Veteran's front-line battle to save a village
Former soldier helps ensure strict control measures to fight outbreak
For more than two months, retired major general Liu Jianxin has slept on a makeshift bed of eight chairs in a village committee room in Hong'an county, Hubei province.
The 64-year-old army veteran rushed back to Wangjiachong village from Beijing on Jan 23, just as the province's capital, Wuhan, was being locked down to curb the spread of the novel coronavirus. Liu has stayed in the village for more than 70 days helping control the epidemic and working with local farmers on poverty alleviation projects.
He is the chairman of the Hubei Foundation for Poverty Alleviation and the former deputy political commissar of the People's Liberation Army's Hubei Military Region.
In 2017, as a member of the Standing Committee of the provincial People's Congress, Liu was assigned a poor village and given the task of helping lift it out of poverty. He retired from the congress before the 2018 election, but his connection with Wangjiachong village has continued. He visited the village 32 times in 2018 and 31 times last year to conduct poverty alleviation work.

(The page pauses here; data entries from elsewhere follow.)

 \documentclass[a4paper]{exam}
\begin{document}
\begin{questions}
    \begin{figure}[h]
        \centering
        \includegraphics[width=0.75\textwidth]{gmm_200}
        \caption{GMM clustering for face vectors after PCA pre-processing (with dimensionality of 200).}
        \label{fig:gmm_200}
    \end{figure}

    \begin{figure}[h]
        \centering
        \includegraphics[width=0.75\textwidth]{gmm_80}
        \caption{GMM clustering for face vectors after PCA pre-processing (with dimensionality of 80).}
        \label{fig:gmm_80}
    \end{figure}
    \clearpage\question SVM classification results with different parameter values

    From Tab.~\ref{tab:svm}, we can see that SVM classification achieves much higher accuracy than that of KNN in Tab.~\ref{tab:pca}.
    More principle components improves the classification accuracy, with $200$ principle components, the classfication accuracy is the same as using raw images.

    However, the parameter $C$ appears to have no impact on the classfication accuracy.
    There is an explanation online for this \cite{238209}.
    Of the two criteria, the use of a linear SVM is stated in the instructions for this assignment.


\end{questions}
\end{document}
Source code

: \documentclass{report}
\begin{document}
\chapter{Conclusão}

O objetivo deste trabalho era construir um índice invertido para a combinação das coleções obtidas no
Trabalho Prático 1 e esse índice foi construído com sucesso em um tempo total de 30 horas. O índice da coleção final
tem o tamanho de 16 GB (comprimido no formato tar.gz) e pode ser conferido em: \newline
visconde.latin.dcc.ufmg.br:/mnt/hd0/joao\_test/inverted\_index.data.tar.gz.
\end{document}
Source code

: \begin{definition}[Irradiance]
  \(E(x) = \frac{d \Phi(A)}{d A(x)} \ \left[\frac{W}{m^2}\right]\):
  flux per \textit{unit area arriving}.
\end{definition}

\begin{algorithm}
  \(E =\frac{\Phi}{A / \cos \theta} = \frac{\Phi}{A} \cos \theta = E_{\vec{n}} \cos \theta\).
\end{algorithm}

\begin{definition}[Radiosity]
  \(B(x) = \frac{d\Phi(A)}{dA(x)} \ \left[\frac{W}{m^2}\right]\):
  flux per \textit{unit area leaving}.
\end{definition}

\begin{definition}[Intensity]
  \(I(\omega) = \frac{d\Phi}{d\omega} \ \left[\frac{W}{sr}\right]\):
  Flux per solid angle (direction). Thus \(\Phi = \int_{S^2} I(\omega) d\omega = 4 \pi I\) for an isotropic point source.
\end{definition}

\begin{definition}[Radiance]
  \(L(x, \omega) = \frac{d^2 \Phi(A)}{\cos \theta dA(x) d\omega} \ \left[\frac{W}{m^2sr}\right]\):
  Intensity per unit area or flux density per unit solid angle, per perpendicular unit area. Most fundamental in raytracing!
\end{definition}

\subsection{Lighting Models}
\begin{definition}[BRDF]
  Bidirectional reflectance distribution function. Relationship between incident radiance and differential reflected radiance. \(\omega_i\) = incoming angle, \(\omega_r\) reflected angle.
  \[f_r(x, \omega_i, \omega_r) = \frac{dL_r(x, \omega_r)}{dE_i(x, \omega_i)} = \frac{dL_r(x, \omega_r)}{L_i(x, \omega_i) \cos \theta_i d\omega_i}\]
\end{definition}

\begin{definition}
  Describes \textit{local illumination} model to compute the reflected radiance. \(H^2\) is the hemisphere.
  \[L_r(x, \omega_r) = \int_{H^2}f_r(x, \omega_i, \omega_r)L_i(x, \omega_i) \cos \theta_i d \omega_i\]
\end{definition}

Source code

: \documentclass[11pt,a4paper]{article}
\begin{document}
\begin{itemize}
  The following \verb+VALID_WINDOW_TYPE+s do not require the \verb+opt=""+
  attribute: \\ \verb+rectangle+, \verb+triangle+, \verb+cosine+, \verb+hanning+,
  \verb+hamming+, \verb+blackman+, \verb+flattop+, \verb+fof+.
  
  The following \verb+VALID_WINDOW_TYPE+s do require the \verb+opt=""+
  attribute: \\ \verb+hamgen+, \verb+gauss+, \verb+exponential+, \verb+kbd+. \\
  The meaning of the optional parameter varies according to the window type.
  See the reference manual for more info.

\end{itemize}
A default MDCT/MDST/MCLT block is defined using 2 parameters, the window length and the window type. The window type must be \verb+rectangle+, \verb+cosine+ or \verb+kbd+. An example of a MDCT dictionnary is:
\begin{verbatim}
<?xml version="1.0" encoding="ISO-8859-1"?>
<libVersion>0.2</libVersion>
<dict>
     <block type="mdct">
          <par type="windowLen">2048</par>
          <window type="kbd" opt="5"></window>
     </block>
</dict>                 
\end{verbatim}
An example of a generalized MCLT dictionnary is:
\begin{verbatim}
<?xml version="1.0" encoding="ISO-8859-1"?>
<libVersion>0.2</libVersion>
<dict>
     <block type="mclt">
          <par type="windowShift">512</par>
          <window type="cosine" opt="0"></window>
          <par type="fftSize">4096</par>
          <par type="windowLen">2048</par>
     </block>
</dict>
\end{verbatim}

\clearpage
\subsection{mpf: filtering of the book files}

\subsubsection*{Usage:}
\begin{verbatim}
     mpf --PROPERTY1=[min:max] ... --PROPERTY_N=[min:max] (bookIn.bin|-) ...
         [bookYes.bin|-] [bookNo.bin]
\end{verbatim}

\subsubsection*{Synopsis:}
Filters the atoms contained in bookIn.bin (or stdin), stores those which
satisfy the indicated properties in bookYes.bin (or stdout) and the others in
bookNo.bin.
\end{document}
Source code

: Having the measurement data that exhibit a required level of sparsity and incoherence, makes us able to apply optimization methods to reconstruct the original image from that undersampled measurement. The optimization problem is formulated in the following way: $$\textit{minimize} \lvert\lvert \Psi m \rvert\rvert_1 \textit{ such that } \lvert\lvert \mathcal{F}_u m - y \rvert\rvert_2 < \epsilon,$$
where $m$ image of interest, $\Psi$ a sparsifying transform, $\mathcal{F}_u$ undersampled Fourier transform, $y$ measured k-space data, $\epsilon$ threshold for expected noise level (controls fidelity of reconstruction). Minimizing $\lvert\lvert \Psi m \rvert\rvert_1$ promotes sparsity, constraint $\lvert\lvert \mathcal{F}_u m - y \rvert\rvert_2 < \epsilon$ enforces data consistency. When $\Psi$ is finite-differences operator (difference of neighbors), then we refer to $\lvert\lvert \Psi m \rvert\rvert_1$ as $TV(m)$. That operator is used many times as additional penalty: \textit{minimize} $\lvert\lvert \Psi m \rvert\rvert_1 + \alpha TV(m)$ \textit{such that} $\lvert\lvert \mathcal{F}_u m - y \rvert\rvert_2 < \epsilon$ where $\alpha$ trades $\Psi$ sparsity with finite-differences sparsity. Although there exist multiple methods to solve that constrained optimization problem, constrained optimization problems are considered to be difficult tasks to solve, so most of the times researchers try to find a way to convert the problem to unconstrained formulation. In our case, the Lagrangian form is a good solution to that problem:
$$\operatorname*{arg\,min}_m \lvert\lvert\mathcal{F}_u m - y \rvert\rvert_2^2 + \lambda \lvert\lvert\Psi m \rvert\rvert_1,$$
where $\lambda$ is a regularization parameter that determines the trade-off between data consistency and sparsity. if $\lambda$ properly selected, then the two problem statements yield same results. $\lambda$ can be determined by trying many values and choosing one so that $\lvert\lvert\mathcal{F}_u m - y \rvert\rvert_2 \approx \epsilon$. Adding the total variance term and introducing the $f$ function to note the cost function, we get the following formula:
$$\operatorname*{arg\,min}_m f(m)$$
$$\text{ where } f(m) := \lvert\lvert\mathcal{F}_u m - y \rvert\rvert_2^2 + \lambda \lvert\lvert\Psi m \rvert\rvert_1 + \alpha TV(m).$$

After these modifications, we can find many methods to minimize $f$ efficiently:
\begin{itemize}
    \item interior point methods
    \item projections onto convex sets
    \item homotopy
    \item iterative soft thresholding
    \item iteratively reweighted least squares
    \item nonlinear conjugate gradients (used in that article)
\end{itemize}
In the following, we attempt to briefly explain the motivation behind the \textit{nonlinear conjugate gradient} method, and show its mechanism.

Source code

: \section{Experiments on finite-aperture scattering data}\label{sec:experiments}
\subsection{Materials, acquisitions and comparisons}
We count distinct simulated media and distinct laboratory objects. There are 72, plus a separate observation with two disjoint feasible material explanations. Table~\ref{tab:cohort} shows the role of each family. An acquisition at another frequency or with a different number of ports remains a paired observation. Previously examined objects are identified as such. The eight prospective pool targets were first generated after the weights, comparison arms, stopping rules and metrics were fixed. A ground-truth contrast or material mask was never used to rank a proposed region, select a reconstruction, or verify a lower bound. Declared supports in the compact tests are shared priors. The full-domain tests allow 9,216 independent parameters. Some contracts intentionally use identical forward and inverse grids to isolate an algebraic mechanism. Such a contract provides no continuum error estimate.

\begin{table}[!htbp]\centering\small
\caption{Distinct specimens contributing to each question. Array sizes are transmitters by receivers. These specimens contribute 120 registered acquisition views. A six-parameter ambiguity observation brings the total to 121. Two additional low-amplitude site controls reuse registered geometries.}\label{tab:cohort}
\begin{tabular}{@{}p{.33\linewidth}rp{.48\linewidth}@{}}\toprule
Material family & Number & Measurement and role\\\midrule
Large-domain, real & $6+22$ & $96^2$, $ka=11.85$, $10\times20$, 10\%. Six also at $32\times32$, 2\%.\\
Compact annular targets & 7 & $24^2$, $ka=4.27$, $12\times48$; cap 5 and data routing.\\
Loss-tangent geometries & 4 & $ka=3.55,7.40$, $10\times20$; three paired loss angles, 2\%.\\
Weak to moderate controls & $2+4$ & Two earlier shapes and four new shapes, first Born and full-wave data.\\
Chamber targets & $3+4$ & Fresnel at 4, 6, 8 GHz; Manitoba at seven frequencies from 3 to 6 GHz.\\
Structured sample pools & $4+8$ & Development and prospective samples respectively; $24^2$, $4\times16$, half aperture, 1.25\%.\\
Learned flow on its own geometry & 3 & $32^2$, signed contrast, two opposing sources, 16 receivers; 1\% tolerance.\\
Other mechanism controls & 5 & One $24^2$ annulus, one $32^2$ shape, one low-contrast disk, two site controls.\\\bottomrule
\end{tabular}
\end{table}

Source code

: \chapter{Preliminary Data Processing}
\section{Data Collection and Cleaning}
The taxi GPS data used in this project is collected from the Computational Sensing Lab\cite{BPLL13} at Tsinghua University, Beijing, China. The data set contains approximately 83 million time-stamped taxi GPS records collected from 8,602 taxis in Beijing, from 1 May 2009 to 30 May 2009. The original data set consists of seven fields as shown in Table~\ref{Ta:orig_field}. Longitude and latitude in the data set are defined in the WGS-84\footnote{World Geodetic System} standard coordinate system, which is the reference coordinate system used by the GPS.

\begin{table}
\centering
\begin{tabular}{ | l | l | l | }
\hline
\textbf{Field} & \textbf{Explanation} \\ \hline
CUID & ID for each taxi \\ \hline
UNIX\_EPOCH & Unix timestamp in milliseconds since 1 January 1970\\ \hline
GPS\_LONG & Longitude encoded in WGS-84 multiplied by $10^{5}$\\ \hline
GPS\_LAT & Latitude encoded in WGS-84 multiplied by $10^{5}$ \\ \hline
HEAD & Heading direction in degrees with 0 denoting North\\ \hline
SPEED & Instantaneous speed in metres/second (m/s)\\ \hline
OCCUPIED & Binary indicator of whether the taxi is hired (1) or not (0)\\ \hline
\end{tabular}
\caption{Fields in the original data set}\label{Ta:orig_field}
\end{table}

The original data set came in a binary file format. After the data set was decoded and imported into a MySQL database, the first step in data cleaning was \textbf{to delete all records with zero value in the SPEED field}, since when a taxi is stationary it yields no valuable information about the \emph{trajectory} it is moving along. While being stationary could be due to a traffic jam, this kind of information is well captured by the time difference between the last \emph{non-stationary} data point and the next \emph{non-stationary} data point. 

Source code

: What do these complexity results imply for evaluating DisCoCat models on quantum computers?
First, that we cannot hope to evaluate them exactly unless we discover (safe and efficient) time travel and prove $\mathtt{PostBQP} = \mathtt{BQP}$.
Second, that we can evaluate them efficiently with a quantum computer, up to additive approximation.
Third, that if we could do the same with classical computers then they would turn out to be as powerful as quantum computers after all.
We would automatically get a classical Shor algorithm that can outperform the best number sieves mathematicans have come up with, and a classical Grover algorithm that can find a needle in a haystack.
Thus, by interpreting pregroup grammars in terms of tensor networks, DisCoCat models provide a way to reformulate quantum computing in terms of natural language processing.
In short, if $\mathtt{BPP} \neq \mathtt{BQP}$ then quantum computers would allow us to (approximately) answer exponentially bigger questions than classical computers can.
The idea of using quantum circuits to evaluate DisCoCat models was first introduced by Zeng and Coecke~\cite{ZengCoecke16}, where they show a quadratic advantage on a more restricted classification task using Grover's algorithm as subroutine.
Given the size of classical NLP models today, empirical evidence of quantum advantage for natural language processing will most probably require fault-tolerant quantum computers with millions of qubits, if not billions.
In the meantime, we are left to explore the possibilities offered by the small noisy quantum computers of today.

Last year, Liu spent the first seven days of the Spring Festival holiday with villagers. They had dinner together, watched the New Year's Eve gala and lit firecrackers during the countdown to the new year. "We had a very good time, so this year I was going to do the same thing," he said.
On Jan 23, Liu set off from Beijing to Hong'an in the morning, learning about the Wuhan lockdown on the way. "At that time, I didn't expect things could become so serious because I didn't have a good sense of the situation when I was in Beijing," he said.
"The villagers tried to persuaded me not to come, but I wanted to see how things had developed there."
Liu told himself that there was nothing to be afraid of. "I told them I would be there to support them and together we could get this done."